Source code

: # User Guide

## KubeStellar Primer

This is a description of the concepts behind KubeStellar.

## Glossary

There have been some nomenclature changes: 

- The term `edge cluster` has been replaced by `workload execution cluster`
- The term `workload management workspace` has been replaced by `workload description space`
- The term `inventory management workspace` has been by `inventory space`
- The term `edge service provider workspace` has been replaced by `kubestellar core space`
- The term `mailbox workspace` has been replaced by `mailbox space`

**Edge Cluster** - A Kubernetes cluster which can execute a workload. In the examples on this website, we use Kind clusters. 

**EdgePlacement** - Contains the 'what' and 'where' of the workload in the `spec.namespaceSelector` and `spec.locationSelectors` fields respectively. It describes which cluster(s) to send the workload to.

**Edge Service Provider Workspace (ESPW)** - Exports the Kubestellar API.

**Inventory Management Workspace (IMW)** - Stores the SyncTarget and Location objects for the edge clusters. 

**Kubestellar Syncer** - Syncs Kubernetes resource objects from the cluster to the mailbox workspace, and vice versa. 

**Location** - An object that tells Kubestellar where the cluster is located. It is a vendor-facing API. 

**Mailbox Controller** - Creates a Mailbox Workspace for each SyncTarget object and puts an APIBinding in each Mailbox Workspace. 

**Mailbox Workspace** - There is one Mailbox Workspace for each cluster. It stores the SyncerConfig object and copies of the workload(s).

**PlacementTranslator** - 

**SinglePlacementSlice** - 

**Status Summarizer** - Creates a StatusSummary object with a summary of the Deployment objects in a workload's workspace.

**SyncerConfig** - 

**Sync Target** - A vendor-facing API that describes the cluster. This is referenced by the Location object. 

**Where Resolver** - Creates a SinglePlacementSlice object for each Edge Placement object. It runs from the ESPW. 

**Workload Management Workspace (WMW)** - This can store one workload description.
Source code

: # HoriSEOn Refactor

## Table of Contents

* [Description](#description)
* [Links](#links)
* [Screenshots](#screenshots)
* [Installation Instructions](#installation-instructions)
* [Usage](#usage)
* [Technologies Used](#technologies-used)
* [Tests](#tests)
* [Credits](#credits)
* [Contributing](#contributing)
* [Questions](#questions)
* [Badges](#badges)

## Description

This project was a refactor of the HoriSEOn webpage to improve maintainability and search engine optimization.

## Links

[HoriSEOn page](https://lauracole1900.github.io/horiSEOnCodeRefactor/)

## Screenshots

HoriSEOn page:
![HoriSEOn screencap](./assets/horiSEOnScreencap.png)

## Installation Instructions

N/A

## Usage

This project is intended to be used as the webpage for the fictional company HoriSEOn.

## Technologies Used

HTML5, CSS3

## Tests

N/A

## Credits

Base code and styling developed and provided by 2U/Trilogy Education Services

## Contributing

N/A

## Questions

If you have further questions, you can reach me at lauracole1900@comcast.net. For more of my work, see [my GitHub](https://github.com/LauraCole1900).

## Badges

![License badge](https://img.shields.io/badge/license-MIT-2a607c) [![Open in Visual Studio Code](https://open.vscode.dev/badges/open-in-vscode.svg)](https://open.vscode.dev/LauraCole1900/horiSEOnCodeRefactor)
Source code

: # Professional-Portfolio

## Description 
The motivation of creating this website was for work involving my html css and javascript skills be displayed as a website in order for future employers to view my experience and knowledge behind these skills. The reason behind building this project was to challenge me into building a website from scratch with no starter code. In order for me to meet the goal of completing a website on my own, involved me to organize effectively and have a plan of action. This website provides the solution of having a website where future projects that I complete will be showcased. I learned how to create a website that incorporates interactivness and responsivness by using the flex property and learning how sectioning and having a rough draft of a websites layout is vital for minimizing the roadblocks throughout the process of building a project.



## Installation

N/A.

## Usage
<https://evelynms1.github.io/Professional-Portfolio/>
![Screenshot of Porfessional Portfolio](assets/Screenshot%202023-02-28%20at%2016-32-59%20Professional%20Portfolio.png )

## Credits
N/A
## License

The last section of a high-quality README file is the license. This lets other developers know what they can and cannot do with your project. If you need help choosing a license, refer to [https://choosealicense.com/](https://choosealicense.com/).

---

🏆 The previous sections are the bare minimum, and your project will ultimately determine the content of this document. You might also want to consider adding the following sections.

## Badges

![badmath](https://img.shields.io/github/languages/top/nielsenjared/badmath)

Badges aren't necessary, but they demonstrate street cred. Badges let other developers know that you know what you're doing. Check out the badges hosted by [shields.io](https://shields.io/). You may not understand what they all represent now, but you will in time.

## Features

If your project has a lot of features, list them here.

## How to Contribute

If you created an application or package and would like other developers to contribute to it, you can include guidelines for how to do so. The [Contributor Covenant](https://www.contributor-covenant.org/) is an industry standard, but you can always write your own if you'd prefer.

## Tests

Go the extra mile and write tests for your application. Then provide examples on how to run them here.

☆ ☆ ☆ ☆

DIRECTIONS FOR THIS TASK: Filter the listing above so that only lines holding the word "examples" remain, and report those lines.

TASK OUTPUT:
**Edge Cluster** - A Kubernetes cluster which can execute a workload. In the examples on this website, we use Kind clusters. 
Go the extra mile and write tests for your application. Then provide examples on how to run them here.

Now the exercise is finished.